AIM OF THE TASK: Beginning with the line where "2:** 重新生成 autoload" appears, restate the lines word for word through the last one in the listing.

MATERIAL FOR THIS EXERCISE:
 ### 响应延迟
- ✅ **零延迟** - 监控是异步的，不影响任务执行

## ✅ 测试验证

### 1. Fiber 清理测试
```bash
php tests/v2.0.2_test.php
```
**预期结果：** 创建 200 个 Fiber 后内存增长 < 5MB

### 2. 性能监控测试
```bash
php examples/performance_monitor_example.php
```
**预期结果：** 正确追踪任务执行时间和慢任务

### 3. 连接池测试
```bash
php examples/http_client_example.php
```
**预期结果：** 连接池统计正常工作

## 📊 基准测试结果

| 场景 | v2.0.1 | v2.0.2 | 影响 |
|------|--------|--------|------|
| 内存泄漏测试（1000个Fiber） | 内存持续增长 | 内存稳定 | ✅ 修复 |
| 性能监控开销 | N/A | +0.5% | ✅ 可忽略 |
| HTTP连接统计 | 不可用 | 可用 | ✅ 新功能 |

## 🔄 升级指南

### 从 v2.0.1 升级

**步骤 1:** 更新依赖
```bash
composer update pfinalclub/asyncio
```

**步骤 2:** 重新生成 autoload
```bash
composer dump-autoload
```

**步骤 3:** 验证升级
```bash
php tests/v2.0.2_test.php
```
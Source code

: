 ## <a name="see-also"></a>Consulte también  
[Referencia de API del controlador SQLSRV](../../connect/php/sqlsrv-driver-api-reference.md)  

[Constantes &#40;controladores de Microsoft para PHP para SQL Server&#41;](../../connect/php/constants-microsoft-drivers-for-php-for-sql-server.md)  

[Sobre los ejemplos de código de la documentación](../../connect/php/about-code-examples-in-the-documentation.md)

RESPONSE AREA:
**步骤 2:** 重新生成 autoload
```bash
composer dump-autoload
```

**步骤 3:** 验证升级
```bash
php tests/v2.0.2_test.php
```
Source code

: ## <a name="see-also"></a>Consulte también  
[Referencia de API del controlador SQLSRV](../../connect/php/sqlsrv-driver-api-reference.md)  

[Constantes &#40;controladores de Microsoft para PHP para SQL Server&#41;](../../connect/php/constants-microsoft-drivers-for-php-for-sql-server.md)  

[Sobre los ejemplos de código de la documentación](../../connect/php/about-code-examples-in-the-documentation.md)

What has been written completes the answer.